--- Records for this task Enclosed Below ---
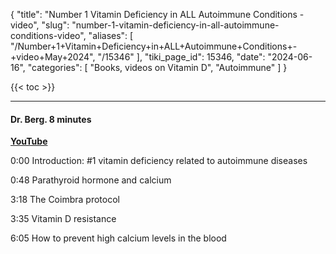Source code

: {
  "title": "Number 1 Vitamin Deficiency in ALL Autoimmune Conditions - video",
  "slug": "number-1-vitamin-deficiency-in-all-autoimmune-conditions-video",
  "aliases": [
    "/Number+1+Vitamin+Deficiency+in+ALL+Autoimmune+Conditions+-+video+May+2024",
    "/15346"
  ],
  "tiki_page_id": 15346,
  "date": "2024-06-16",
  "categories": [
    "Books, videos on Vitamin D",
    "Autoimmune"
  ]
}

{{< toc >}}

---

#### Dr. Berg. 8 minutes

 **[YouTube](https://www.youtube.com/watch?v=8KUMT9PCwhs&t=73s)** 

0:00 Introduction: #1 vitamin deficiency related to autoimmune diseases

0:48 Parathyroid hormone and calcium 

3:18 The Coimbra protocol

3:35 Vitamin D resistance

6:05 How to prevent high calcium levels in the blood 
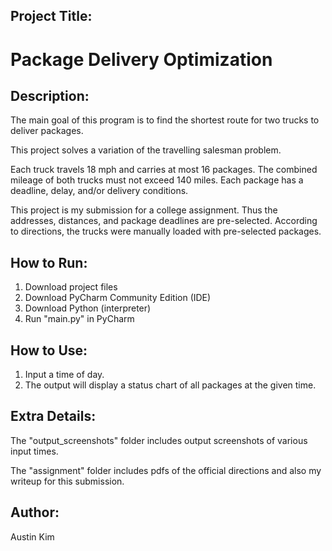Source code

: ## Project Title: 
# Package Delivery Optimization

## Description: 
The main goal of this program is to find the shortest route for two trucks to deliver packages. 

This project solves a variation of the travelling salesman problem. 

Each truck travels 18 mph and carries at most 16 packages. 
The combined mileage of both trucks must not exceed 140 miles. 
Each package has a deadline, delay, and/or delivery conditions. 

This project is my submission for a college assignment. 
Thus the addresses, distances, and package deadlines are pre-selected. 
According to directions, the trucks were manually loaded with pre-selected packages. 

## How to Run:
1. Download project files
2. Download PyCharm Community Edition (IDE)
3. Download Python (interpreter)
4. Run "main.py" in PyCharm

## How to Use:
1. Input a time of day. 
2. The output will display a status chart of all packages at the given time. 

## Extra Details: 
The "output_screenshots" folder includes output screenshots of various input times. 

The "assignment" folder includes pdfs of the official directions and also my writeup for this submission. 

## Author: 
Austin Kim
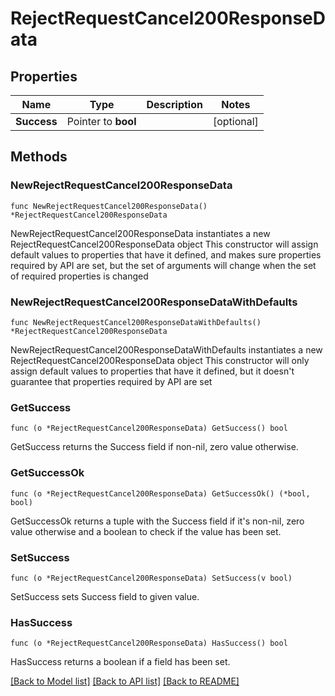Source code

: # RejectRequestCancel200ResponseData

## Properties

Name | Type | Description | Notes
------------ | ------------- | ------------- | -------------
**Success** | Pointer to **bool** |  | [optional] 

## Methods

### NewRejectRequestCancel200ResponseData

`func NewRejectRequestCancel200ResponseData() *RejectRequestCancel200ResponseData`

NewRejectRequestCancel200ResponseData instantiates a new RejectRequestCancel200ResponseData object
This constructor will assign default values to properties that have it defined,
and makes sure properties required by API are set, but the set of arguments
will change when the set of required properties is changed

### NewRejectRequestCancel200ResponseDataWithDefaults

`func NewRejectRequestCancel200ResponseDataWithDefaults() *RejectRequestCancel200ResponseData`

NewRejectRequestCancel200ResponseDataWithDefaults instantiates a new RejectRequestCancel200ResponseData object
This constructor will only assign default values to properties that have it defined,
but it doesn't guarantee that properties required by API are set

### GetSuccess

`func (o *RejectRequestCancel200ResponseData) GetSuccess() bool`

GetSuccess returns the Success field if non-nil, zero value otherwise.

### GetSuccessOk

`func (o *RejectRequestCancel200ResponseData) GetSuccessOk() (*bool, bool)`

GetSuccessOk returns a tuple with the Success field if it's non-nil, zero value otherwise
and a boolean to check if the value has been set.

### SetSuccess

`func (o *RejectRequestCancel200ResponseData) SetSuccess(v bool)`

SetSuccess sets Success field to given value.

### HasSuccess

`func (o *RejectRequestCancel200ResponseData) HasSuccess() bool`

HasSuccess returns a boolean if a field has been set.


[[Back to Model list]](../README.md#documentation-for-models) [[Back to API list]](../README.md#documentation-for-api-endpoints) [[Back to README]](../README.md)


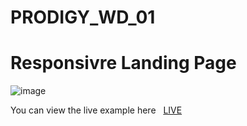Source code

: # PRODIGY_WD_01

<h1>Responsivre Landing Page</h1>

![image](https://github.com/user-attachments/assets/4302a8a4-ec3e-4967-b6d0-410a023c38ce)






<p>You can view the live example here &nbsp; <a href="https://srujanraj2005.github.io/PRODIGY_WD_01/">LIVE </a></p>
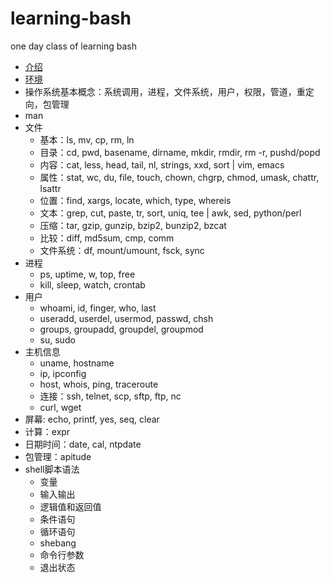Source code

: # learning-bash

one day class of learning bash

- [介绍](intro.md)
- [环境](basic.md)
- 操作系统基本概念：系统调用，进程，文件系统，用户，权限，管道，重定向，包管理
- man
- 文件
  - 基本：ls, mv, cp, rm, ln
  - 目录：cd, pwd, basename, dirname, mkdir, rmdir, rm -r, pushd/popd
  - 内容：cat, less, head, tail, nl, strings, xxd, sort | vim, emacs
  - 属性：stat, wc, du, file, touch, chown, chgrp, chmod, umask, chattr, lsattr
  - 位置：find, xargs, locate, which, type, whereis
  - 文本：grep, cut, paste, tr, sort, uniq, tee | awk, sed, python/perl
  - 压缩：tar, gzip, gunzip, bzip2, bunzip2, bzcat
  - 比较：diff, md5sum, cmp, comm
  - 文件系统：df, mount/umount, fsck, sync
- 进程
  - ps, uptime, w, top, free
  - kill, sleep, watch, crontab
- 用户
  - whoami, id, finger, who, last
  - useradd, userdel, usermod, passwd, chsh
  - groups, groupadd, groupdel, groupmod
  - su, sudo
- 主机信息
  - uname, hostname
  - ip, ipconfig
  - host, whois, ping, traceroute
  - 连接：ssh, telnet, scp, sftp, ftp, nc
  - curl, wget
- 屏幕: echo, printf, yes, seq, clear
- 计算：expr
- 日期时间：date, cal, ntpdate
- 包管理：apitude
- shell脚本语法
  - 变量
  - 输入输出
  - 逻辑值和返回值
  - 条件语句
  - 循环语句
  - shebang
  - 命令行参数
  - 退出状态
  
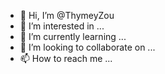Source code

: - 👋 Hi, I’m @ThymeyZou
- 👀 I’m interested in ...
- 🌱 I’m currently learning ...
- 💞️ I’m looking to collaborate on ...
- 📫 How to reach me ...

<!---
ThymeyZou/ThymeyZou is a ✨ special ✨ repository because its `README.md` (this file) appears on your GitHub profile.
You can click the Preview link to take a look at your changes.
--->
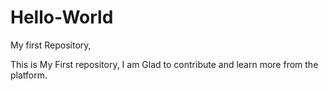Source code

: # Hello-World

My first Repository, 

This is My First repository, I am Glad to contribute and learn more from the platform. 
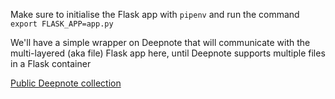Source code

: Make sure to initialise the Flask app with `pipenv` and run the command `export FLASK_APP=app.py`

We'll have a simple wrapper on Deepnote that will communicate with the multi-layered (aka file) Flask app here, until Deepnote supports multiple files in a Flask container

[Public Deepnote collection](https://deepnote.com/workspace/star-sailors-49d2efda-376f-4329-9618-7f871ba16007/projects/Star-Sailors-Interactions-58526396-6398-4022-8c99-f2bc8aa41e97)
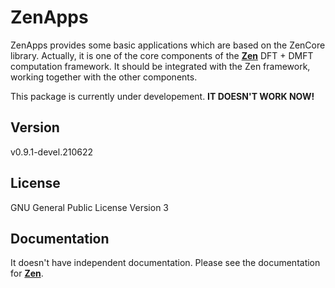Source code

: # ZenApps

ZenApps provides some basic applications which are based on the ZenCore library. Actually, it is one of the core components of the [**Zen**](https://github.com/huangli712/Zen) DFT + DMFT computation framework. It should be integrated with the Zen framework, working together with the other components.

This package is currently under developement. **IT DOESN'T WORK NOW!**

## Version

v0.9.1-devel.210622

## License

GNU General Public License Version 3

## Documentation

It doesn't have independent documentation. Please see the documentation for [**Zen**](https://huangli712.github.io/projects/zen/index.html).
--- End of Enclosed Records for this task ---
From the data above, copy each line that has the string "ZenApps".

## The completed task
: # ZenApps
ZenApps provides some basic applications which are based on the ZenCore library. Actually, it is one of the core components of the [**Zen**](https://github.com/huangli712/Zen) DFT + DMFT computation framework. It should be integrated with the Zen framework, working together with the other components.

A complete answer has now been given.